Ecosystem Mapping Approaches Based on Vegetation Structure Using NEON Prototype Airborne LiDAR and Field Data

Wednesday, 17 December 2014
Keith Krause1, William J Emery2, David Barnett1, Shelley Bougan Petroy1, Courtney L Meier1 and Carol Adele Wessman3, (1)National Ecological Observatory Network (NEON), Boulder, CO, United States, (2)Univ Colorado-CCAR, Boulder, CO, United States, (3)University of Colorado at Boulder, EBIO, Boulder, CO, United States
Remote sensing is a powerful tool for measuring the current state of vegetation and monitoring changes over time with repeated data collections.
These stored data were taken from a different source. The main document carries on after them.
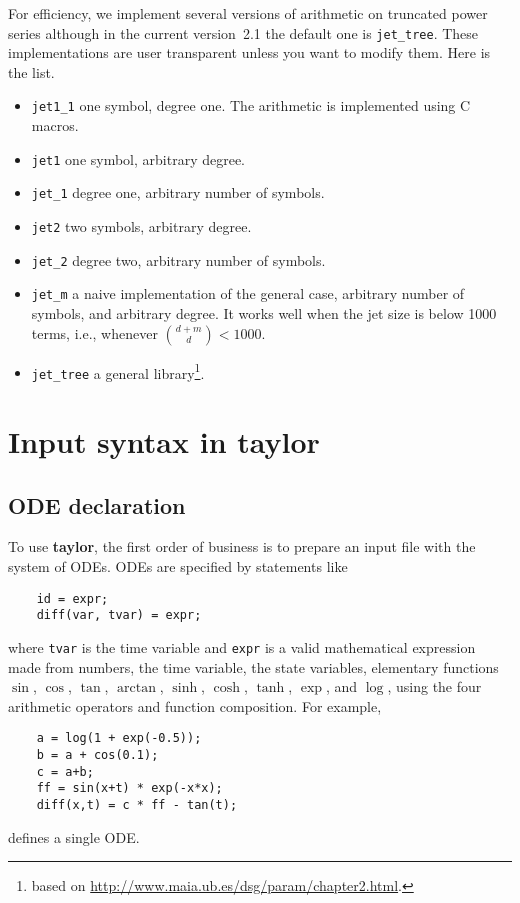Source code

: \documentclass[10pt]{article}
\theoremstyle{remark}
\newcommand{\taylorname}{{\bf taylor}}
\newcommand{\version}{2.1}
\begin{document}
For efficiency, we implement several versions of arithmetic on
truncated power series although in the current version~\version{} the
default one is \verb+jet_tree+. These implementations are user
transparent unless you want to modify them. Here is the list.
\begin{itemize}
    \item \verb+jet1_1+ one symbol, degree one. The arithmetic is
      implemented using C macros.
    \item \verb+jet1+ one symbol, arbitrary degree. 
    \item \verb+jet_1+ degree one, arbitrary number of symbols.
    \item \verb+jet2+ two symbols, arbitrary degree.
    \item \verb+jet_2+ degree two, arbitrary number of symbols.
    \item \verb+jet_m+ a naive implementation of the general case,
      arbitrary number of symbols, and arbitrary degree. It works well
      when the jet size is below 1000 terms, i.e., whenever ${{d+m}
        \choose {d}} < 1000$.
    \item \verb+jet_tree+ a general library\footnote{based on
    \url{http://www.maia.ub.es/dsg/param/chapter2.html}.}.
\end{itemize}


\section{Input syntax in \taylorname{}} \label{sec:syntax}

\subsection*{ODE declaration}
To use \taylorname{}, the first order of business is to prepare an
input file with the system of ODEs.  ODEs are specified by statements
like
\begin{verbatim}
    id = expr;
    diff(var, tvar) = expr;
\end{verbatim}
where {\tt tvar} is the time variable and {\tt expr} is a valid
mathematical expression made from numbers, the time variable, the
state variables, elementary functions $\sin$, $\cos$, $\tan$,
$\arctan$, $\sinh$, $\cosh$, $\tanh$, $\exp$, and $\log$, using the
four arithmetic operators and function composition. For example,
\begin{verbatim}
    a = log(1 + exp(-0.5));
    b = a + cos(0.1);
    c = a+b;
    ff = sin(x+t) * exp(-x*x);
    diff(x,t) = c * ff - tan(t);
\end{verbatim}
defines a single ODE.
\end{document}
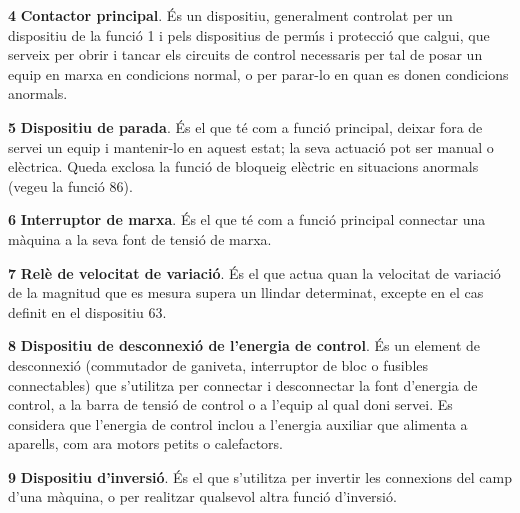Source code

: \begin{multicols}{2}
\begin{list}{}
\item[\textbf{4}]  
 \textbf{Contactor principal}. \'{E}s un dispositiu,
generalment controlat per un dispositiu de la funci\'{o} 1 i pels dispositius de perm\'{\i}s i protecci\'{o}
que calgui, que serveix per obrir i tancar els circuits de control necessaris per tal de
posar un equip en marxa en condicions normal, o per parar-lo en quan es donen condicions anormals.

\item[\textbf{5}]    
 \textbf{Dispositiu de parada}. \'{E}s el que
t\'{e} com a funci\'{o} principal, deixar fora de servei un equip i
mantenir-lo en aquest estat; la seva actuaci\'{o} pot ser manual o
el\`{e}ctrica. Queda exclosa la funci\'{o} de bloqueig el\`{e}ctric en
situacions anormals (vegeu la funci\'{o} 86).

\item[\textbf{6}]  
\textbf{Interruptor de marxa}. \'{E}s
el que t\'{e} com a funci\'{o} principal connectar una m\`{a}quina a la seva font de tensi\'{o} de marxa.

\item[\textbf{7}]    
\textbf{Rel\`{e} de velocitat de variaci\'{o}}. \'{E}s el que
actua quan la velocitat de variaci\'{o} de la magnitud que es mesura supera un llindar determinat, excepte en el cas definit en el dispositiu 63.

\item[\textbf{8}]   
\textbf{Dispositiu de desconnexi\'{o} de l'energia
de control}. \'{E}s un element de desconnexi\'{o} (commutador de ganiveta,
interruptor de bloc o fusibles connectables) que s'utilitza per
connectar i desconnectar la font d'energia de control,  a la barra
de tensi\'{o} de control o a l'equip al qual doni servei. Es considera
que l'energia de control inclou a l'energia auxiliar que alimenta a
aparells, com ara motors petits o calefactors.

\item[\textbf{9}]   
\textbf{Dispositiu d'inversi\'{o}}. \'{E}s el
que s'utilitza per invertir les connexions del camp d'una m\`{a}quina, o
per realitzar qualsevol altra funci\'{o}  d'inversi\'{o}.


\end{list}
\end{multicols}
Airborne Light Detection and Ranging (LiDAR) data is especially well suited for mapping 3D vegetation structure.  In 2010, the National Ecological Observatory Network (NEON) contracted LiDAR and hyperspectral airborne data collections over the Ordway-Swisher Biological Station (OSBS). Ground truth campaigns were also conducted in 2010, 2011, and 2014 including structural measurements and generation of species lists for a set of ground validation plots. The vegetation communities at OSBS can be characterized by the Florida Natural Areas Inventory (FNAI) classification system, with a large area of the property belonging to the Sandhill community. For this study, classification algorithm training locations are hand selected for each FNAI community type using photo-interpretation. A series of LiDAR metrics are calculated on the discrete return point clouds and derived digital elevation (DEM) and canopy height models (CHM). A decision tree classification algorithm is run using R package “rpart”. A main goal of the project is to relate the LiDAR metrics used by the decision tree to direct canopy structural quantities. For instance, the canopy 75th minus the 50th percentile height in the LiDAR point clouds are related to the uniformity and light penetration in the upper canopy. A prototype of the decision tree achieved a classification accuracy of 89% on the training data itself, suggesting that some locations in different FNAI vegetation communities have similar structure and could not be distinguished in the LiDAR metrics used. An improved decision tree is currently under development which will include more training locations and more LiDAR metrics as input features. Results from this improved model will be presenting using the NEON ground truth locations as an independent and quantitative validation measure of the decision tree classification accuracy. Finally, a classification map is generated for entire site. Future work with the flux tower measurements, field vegetation observations, and airborne hyperspectral data from NEON at OSBS will facilitate analysis of how ecosystem structure is connected to ecosystem function.